1984 FISA World Cup
Copa Mundial de 1984
World Cup Chile 1984.png
Logo for the 1984 World Cup
Tournament details
Dates 1984
Teams 24 (from 4 confederations)
Venue(s) 7 (host cities: Santiago, Valparaiso, Sucre, Arica, Puerto Montt, Concepcion, Valdivia)
Final positions
Champions Argentina
Runners-up Chile
Third place Portugal
Fourth place England
Tournament statistics
Top scorer(s) Diego Maradona

The 1984 FISA World Cup was held in the summer of 1984 in Chile. In a highly politicized and tense atmosphere, the Argentinean national team swept the tournament, not losing or drawing a single game, and defeated host nation and archrival Chile in front of a record crowd - and Chile's senior communist leadership - at "El Estadio de la Revolución" in Santiago.

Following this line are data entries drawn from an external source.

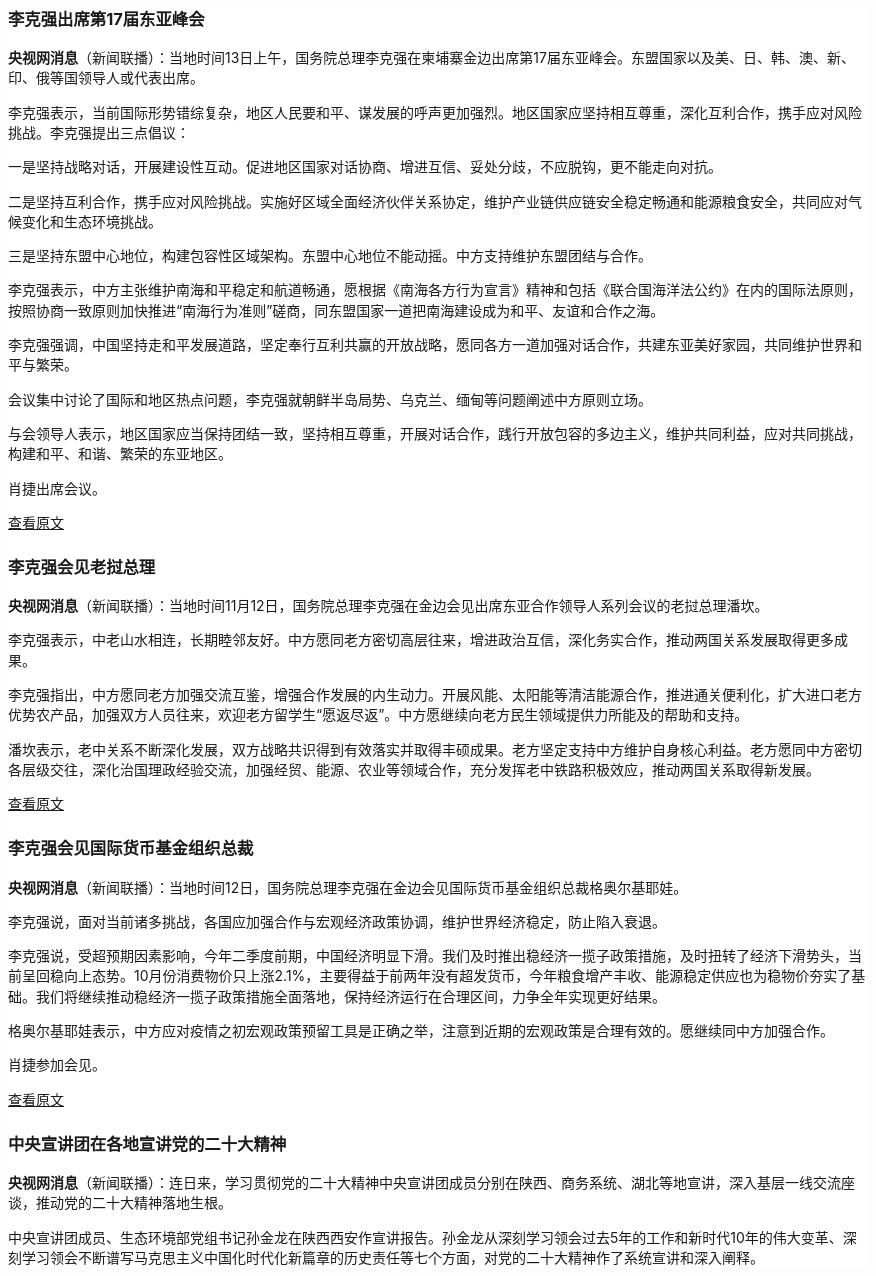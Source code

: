 ### 李克强出席第17届东亚峰会

**央视网消息**（新闻联播）：当地时间13日上午，国务院总理李克强在柬埔寨金边出席第17届东亚峰会。东盟国家以及美、日、韩、澳、新、印、俄等国领导人或代表出席。

李克强表示，当前国际形势错综复杂，地区人民要和平、谋发展的呼声更加强烈。地区国家应坚持相互尊重，深化互利合作，携手应对风险挑战。李克强提出三点倡议：

一是坚持战略对话，开展建设性互动。促进地区国家对话协商、增进互信、妥处分歧，不应脱钩，更不能走向对抗。

二是坚持互利合作，携手应对风险挑战。实施好区域全面经济伙伴关系协定，维护产业链供应链安全稳定畅通和能源粮食安全，共同应对气候变化和生态环境挑战。

三是坚持东盟中心地位，构建包容性区域架构。东盟中心地位不能动摇。中方支持维护东盟团结与合作。

李克强表示，中方主张维护南海和平稳定和航道畅通，愿根据《南海各方行为宣言》精神和包括《联合国海洋法公约》在内的国际法原则，按照协商一致原则加快推进“南海行为准则”磋商，同东盟国家一道把南海建设成为和平、友谊和合作之海。

李克强强调，中国坚持走和平发展道路，坚定奉行互利共赢的开放战略，愿同各方一道加强对话合作，共建东亚美好家园，共同维护世界和平与繁荣。

会议集中讨论了国际和地区热点问题，李克强就朝鲜半岛局势、乌克兰、缅甸等问题阐述中方原则立场。

与会领导人表示，地区国家应当保持团结一致，坚持相互尊重，开展对话合作，践行开放包容的多边主义，维护共同利益，应对共同挑战，构建和平、和谐、繁荣的东亚地区。

肖捷出席会议。

[查看原文](https://tv.cctv.com/2022/11/13/VIDEhVaGd64XY60U0IZFcoyJ221113.shtml)

### 李克强会见老挝总理

**央视网消息**（新闻联播）：当地时间11月12日，国务院总理李克强在金边会见出席东亚合作领导人系列会议的老挝总理潘坎。

李克强表示，中老山水相连，长期睦邻友好。中方愿同老方密切高层往来，增进政治互信，深化务实合作，推动两国关系发展取得更多成果。

李克强指出，中方愿同老方加强交流互鉴，增强合作发展的内生动力。开展风能、太阳能等清洁能源合作，推进通关便利化，扩大进口老方优势农产品，加强双方人员往来，欢迎老方留学生“愿返尽返”。中方愿继续向老方民生领域提供力所能及的帮助和支持。

潘坎表示，老中关系不断深化发展，双方战略共识得到有效落实并取得丰硕成果。老方坚定支持中方维护自身核心利益。老方愿同中方密切各层级交往，深化治国理政经验交流，加强经贸、能源、农业等领域合作，充分发挥老中铁路积极效应，推动两国关系取得新发展。

[查看原文](https://tv.cctv.com/2022/11/13/VIDEEoBtW071MVv3MEBY0oJw221113.shtml)

### 李克强会见国际货币基金组织总裁

**央视网消息**（新闻联播）：当地时间12日，国务院总理李克强在金边会见国际货币基金组织总裁格奥尔基耶娃。

李克强说，面对当前诸多挑战，各国应加强合作与宏观经济政策协调，维护世界经济稳定，防止陷入衰退。

李克强说，受超预期因素影响，今年二季度前期，中国经济明显下滑。我们及时推出稳经济一揽子政策措施，及时扭转了经济下滑势头，当前呈回稳向上态势。10月份消费物价只上涨2.1%，主要得益于前两年没有超发货币，今年粮食增产丰收、能源稳定供应也为稳物价夯实了基础。我们将继续推动稳经济一揽子政策措施全面落地，保持经济运行在合理区间，力争全年实现更好结果。

格奥尔基耶娃表示，中方应对疫情之初宏观政策预留工具是正确之举，注意到近期的宏观政策是合理有效的。愿继续同中方加强合作。

肖捷参加会见。

[查看原文](https://tv.cctv.com/2022/11/13/VIDES2xLB9WgePmXv9b6qsZa221113.shtml)

### 中央宣讲团在各地宣讲党的二十大精神

**央视网消息**（新闻联播）：连日来，学习贯彻党的二十大精神中央宣讲团成员分别在陕西、商务系统、湖北等地宣讲，深入基层一线交流座谈，推动党的二十大精神落地生根。

中央宣讲团成员、生态环境部党组书记孙金龙在陕西西安作宣讲报告。孙金龙从深刻学习领会过去5年的工作和新时代10年的伟大变革、深刻学习领会不断谱写马克思主义中国化时代化新篇章的历史责任等七个方面，对党的二十大精神作了系统宣讲和深入阐释。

Due to the ongoing conflict in nearby Brazil, the Chilean government's nominal allegiance with the besieged Brazilian dictator Hugo Savala, and the high-stakes Cold War standoff that pervaded the 1980's, the 1984 World Cup was seen as one of the most highly-politicized sporting events in history. The American and Colombian national teams boycotted the tournament, the Brazilian national team was harassed by Argentinean fans and players during their match in the quarterfinals, and the Chilean government took a massive propaganda hit when the Argentineans defeated the heavily-favored Chileans on their home turf in the final match 3-0, a reversal of the Chilean World Cup victory on Argentinean soil in 1936.

Due to the unpopularity of the communists in Chile at the time, and the various domestic and foreign forces working against the government, the success of the World Cup was seen as critical to the survival of the incumbent regime. The dilapidated state of Chilean stadiums, a bus driver strike during the first week of the tournament, riots in the streets and the loss to traditional enemy Argentina was a cripply public relations blow to the Communist Party both home and abroad. With the gradual decline in French support in the mid-1980's for Brazil came a similar decline in support for Chile, which French diplomats regarded as a "lost cause," and the Chilean government fell in 1989. A popular saying in Chile is "Soccer could have saved the communists," referring to the devastating blow the World Cup dealt the communists.